## TO DO
Output each record exactly as given. Leave out every picture.

Collected data:
##############################
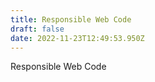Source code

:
 ```yaml
---
title: Responsible Web Code
draft: false
date: 2022-11-23T12:49:53.950Z
---
```

Responsible Web Code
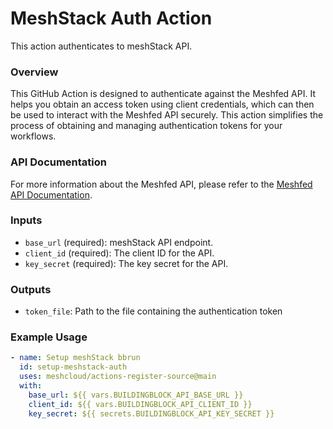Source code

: # MeshStack Auth Action

This action authenticates to meshStack API.

### Overview

This GitHub Action is designed to authenticate against the Meshfed API. It helps you obtain an access token using client credentials, which can then be used to interact with the Meshfed API securely. This action simplifies the process of obtaining and managing authentication tokens for your workflows.

### API Documentation

For more information about the Meshfed API, please refer to the [Meshfed API Documentation](https://docs.meshcloud.io/api/index.html).


### Inputs

- `base_url` (required): meshStack API endpoint.
- `client_id` (required): The client ID for the API.
- `key_secret` (required): The key secret for the API.

### Outputs

- `token_file`: Path to the file containing the authentication token


### Example Usage

```yaml
- name: Setup meshStack bbrun
  id: setup-meshstack-auth
  uses: meshcloud/actions-register-source@main
  with:
    base_url: ${{ vars.BUILDINGBLOCK_API_BASE_URL }}
    client_id: ${{ vars.BUILDINGBLOCK_API_CLIENT_ID }}
    key_secret: ${{ secrets.BUILDINGBLOCK_API_KEY_SECRET }}
```
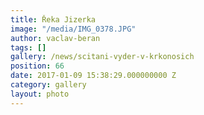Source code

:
 ```yaml
---
title: Řeka Jizerka
image: "/media/IMG_0378.JPG"
author: vaclav-beran
tags: []
gallery: /news/scitani-vyder-v-krkonosich
position: 66
date: 2017-01-09 15:38:29.000000000 Z
category: gallery
layout: photo
---
```

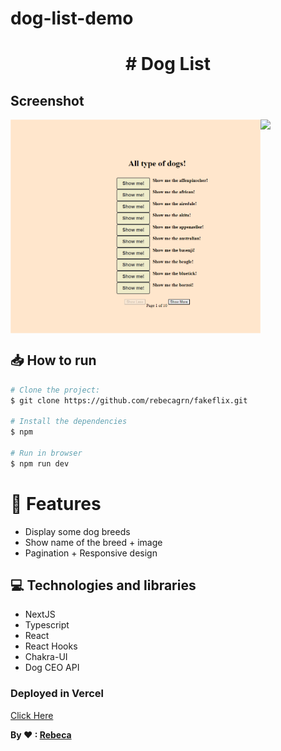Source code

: # dog-list-demo
<h1 align="center">
# Dog List
</h1>

## Screenshot

<div style="display: flex; flex-direction: 'row'; align-items: 'center';">
   <img src="src/assets/home.png" width="400px">
   <img src="src/assets/home-2.png" width="400px">
</div>

## 📥 How to run

```bash
# Clone the project:
$ git clone https://github.com/rebecagrn/fakeflix.git

# Install the dependencies
$ npm

# Run in browser
$ npm run dev

```

# :rocket: Features

- Display some dog breeds
- Show name of the breed + image
- Pagination + Responsive design

## 💻 Technologies and libraries

<ul>
  <li>NextJS</li>
  <li>Typescript</li>
  <li>React</li>
  <li>React Hooks</li>
  <li>Chakra-UI</li>
  <li>Dog CEO API</li>
</ul>

### Deployed in Vercel

[Click Here](https://fakeflix-iota.vercel.app/)

**By ❤ : [Rebeca](https://rebecadeveloper.netlify.app/)**
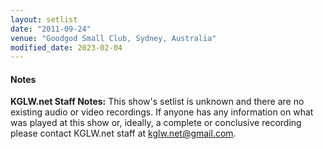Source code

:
 ```yaml
---
layout: setlist
date: "2011-09-24"
venue: "Goodgod Small Club, Sydney, Australia"
modified_date: 2023-02-04
---
```


#### Notes

**KGLW.net Staff Notes:** This show's setlist is unknown and there are no existing audio or video recordings. If anyone has any information on what was played at this show or, ideally, a complete or conclusive recording please contact KGLW.net staff at kglw.net@gmail.com.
##############################
## REPLY TO THE TASK
Source code

:
 ```yaml
---
title: Responsible Web Code
draft: false
date: 2022-11-23T12:49:53.950Z
---
```

Responsible Web Code
Source code

: # MeshStack Auth Action

This action authenticates to meshStack API.

### Overview

This GitHub Action is designed to authenticate against the Meshfed API. It helps you obtain an access token using client credentials, which can then be used to interact with the Meshfed API securely. This action simplifies the process of obtaining and managing authentication tokens for your workflows.

### API Documentation

For more information about the Meshfed API, please refer to the [Meshfed API Documentation](https://docs.meshcloud.io/api/index.html).


### Inputs

- `base_url` (required): meshStack API endpoint.
- `client_id` (required): The client ID for the API.
- `key_secret` (required): The key secret for the API.

### Outputs

- `token_file`: Path to the file containing the authentication token


### Example Usage

```yaml
- name: Setup meshStack bbrun
  id: setup-meshstack-auth
  uses: meshcloud/actions-register-source@main
  with:
    base_url: ${{ vars.BUILDINGBLOCK_API_BASE_URL }}
    client_id: ${{ vars.BUILDINGBLOCK_API_CLIENT_ID }}
    key_secret: ${{ secrets.BUILDINGBLOCK_API_KEY_SECRET }}
```
Source code

:
 ```yaml
---
title: Řeka Jizerka
image: "/media/IMG_0378.JPG"
author: vaclav-beran
tags: []
gallery: /news/scitani-vyder-v-krkonosich
position: 66
date: 2017-01-09 15:38:29.000000000 Z
category: gallery
layout: photo
---
```

Source code

: # dog-list-demo
<h1 align="center">
# Dog List
</h1>

## Screenshot

<div style="display: flex; flex-direction: 'row'; align-items: 'center';">
   <img src="src/assets/home.png" width="400px">
   <img src="src/assets/home-2.png" width="400px">
</div>

## 📥 How to run

```bash
# Clone the project:
$ git clone https://github.com/rebecagrn/fakeflix.git

# Install the dependencies
$ npm

# Run in browser
$ npm run dev

```

# :rocket: Features

- Display some dog breeds
- Show name of the breed + image
- Pagination + Responsive design

## 💻 Technologies and libraries

<ul>
  <li>NextJS</li>
  <li>Typescript</li>
  <li>React</li>
  <li>React Hooks</li>
  <li>Chakra-UI</li>
  <li>Dog CEO API</li>
</ul>

### Deployed in Vercel

[Click Here](https://fakeflix-iota.vercel.app/)

**By ❤ : [Rebeca](https://rebecadeveloper.netlify.app/)**
Source code

:
 ```yaml
---
layout: setlist
date: "2011-09-24"
venue: "Goodgod Small Club, Sydney, Australia"
modified_date: 2023-02-04
---
```


#### Notes

**KGLW.net Staff Notes:** This show's setlist is unknown and there are no existing audio or video recordings. If anyone has any information on what was played at this show or, ideally, a complete or conclusive recording please contact KGLW.net staff at kglw.net@gmail.com.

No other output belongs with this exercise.